Government says willing to bear costs on loans upto Rs 2 crore on a range of loans like education, housing, and auto, among others
Bringing huge relief to individual and MSME borrowers, Centre told the Supreme Court that it would waive interest on the repayment of loans of up to Rs 2 crore.
The move will provide relief to individual borrowers and medium, small and micro enterprises (MSMEs) during the COVID-19 outbreak.
In an affidavit, the Centre said it will continue the "tradition of handholding the small borrowers" and has waived compound interest for the period for the most "vulnerable category of borrowers", legal news website LiveLaw reported.
The waiver will be applicable to a number of loans like education loans, housing loans, credit card dues and auto loans, among others.
The Centre also said that it would seek Parliament's permission for grants to enable the move.
The waiver on interest would apply, irrespective of whether the borrower has availed of the moratorium in the categories of loans specified by the government.
The ministry also said that waiving off interest on loans to every category would amount to a burden of Rs 6 lakh crore for banks.
"If the banks were to bear this burden, it would necessarily wipe out a major part of their net worth, rendering most of the banks unviable and raising a very serious question mark on their survival," the ministry said in the affidavit.
The Reserve Bank of India (RBI) allowed borrowers to seek a six-month moratorium on all loans, which the centre and RBI had earlier told the court could be extended by up to two years.
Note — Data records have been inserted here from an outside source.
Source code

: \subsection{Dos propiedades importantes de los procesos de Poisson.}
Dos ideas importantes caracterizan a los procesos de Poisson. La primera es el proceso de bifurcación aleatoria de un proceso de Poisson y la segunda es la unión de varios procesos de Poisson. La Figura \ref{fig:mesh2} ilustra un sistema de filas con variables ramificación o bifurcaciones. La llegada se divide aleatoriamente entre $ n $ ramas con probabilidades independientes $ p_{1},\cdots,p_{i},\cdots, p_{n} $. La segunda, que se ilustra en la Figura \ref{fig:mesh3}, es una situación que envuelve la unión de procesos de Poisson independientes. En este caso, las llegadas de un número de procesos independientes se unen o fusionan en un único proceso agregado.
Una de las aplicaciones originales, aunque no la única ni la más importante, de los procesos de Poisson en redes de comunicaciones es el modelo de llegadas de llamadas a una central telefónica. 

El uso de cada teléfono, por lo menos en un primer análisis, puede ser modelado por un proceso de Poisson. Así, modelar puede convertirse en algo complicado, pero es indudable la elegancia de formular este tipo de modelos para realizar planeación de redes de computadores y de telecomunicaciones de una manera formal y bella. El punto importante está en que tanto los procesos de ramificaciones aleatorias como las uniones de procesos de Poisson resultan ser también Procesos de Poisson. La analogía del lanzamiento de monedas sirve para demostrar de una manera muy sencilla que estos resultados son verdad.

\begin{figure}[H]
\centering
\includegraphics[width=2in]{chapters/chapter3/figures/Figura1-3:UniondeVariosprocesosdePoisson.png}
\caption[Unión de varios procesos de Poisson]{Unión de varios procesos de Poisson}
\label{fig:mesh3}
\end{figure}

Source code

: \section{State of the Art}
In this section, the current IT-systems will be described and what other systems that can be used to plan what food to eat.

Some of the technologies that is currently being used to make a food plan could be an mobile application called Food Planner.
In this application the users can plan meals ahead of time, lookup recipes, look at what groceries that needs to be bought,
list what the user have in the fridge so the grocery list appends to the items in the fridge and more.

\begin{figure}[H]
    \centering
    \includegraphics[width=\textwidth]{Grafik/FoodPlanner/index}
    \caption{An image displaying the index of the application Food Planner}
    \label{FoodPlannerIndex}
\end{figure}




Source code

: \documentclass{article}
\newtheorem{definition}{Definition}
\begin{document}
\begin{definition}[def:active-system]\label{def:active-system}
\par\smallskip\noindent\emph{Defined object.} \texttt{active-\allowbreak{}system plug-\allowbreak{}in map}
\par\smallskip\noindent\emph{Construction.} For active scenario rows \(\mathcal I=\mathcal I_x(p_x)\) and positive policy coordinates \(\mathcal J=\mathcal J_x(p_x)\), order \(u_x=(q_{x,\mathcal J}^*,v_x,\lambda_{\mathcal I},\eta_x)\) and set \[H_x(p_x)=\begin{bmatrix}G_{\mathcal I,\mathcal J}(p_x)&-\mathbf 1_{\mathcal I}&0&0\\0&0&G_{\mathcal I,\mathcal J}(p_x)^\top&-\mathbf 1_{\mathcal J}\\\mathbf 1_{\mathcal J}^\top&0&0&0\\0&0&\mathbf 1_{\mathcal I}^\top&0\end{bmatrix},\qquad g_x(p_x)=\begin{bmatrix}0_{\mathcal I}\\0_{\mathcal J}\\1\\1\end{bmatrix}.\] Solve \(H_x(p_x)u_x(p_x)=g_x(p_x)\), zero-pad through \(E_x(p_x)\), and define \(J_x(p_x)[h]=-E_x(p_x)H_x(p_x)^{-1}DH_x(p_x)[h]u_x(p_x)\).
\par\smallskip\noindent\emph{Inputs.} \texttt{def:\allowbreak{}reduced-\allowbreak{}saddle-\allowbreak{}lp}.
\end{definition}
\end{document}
However, banks and finance companies were charging borrowers interest on the principal as well as interest liability, which extended the repayment period by over six months.
The move led to a huge increase in credit card outstanding liabilities which have high interest charges.
Centre's recent position on waiver marks a shift from its earlier decision to say no to any interest waiver as it would affect banks. It has changed its position based on the recommendation of a government panel headed by former Comptroller and Auditor General Rajiv Mehrishi, which was studying the effects of the coronavirus and the lockdown on various sectors.
Banks do not favour extending the loan repayment freeze, as they believe it would drain their finances and provide an opportunity to borrowers who have the capacity to repay to not do so.
The Supreme Court had asked the government to find a solution and not "hide behind the Reserve Bank".The case would be taken up again on October 5.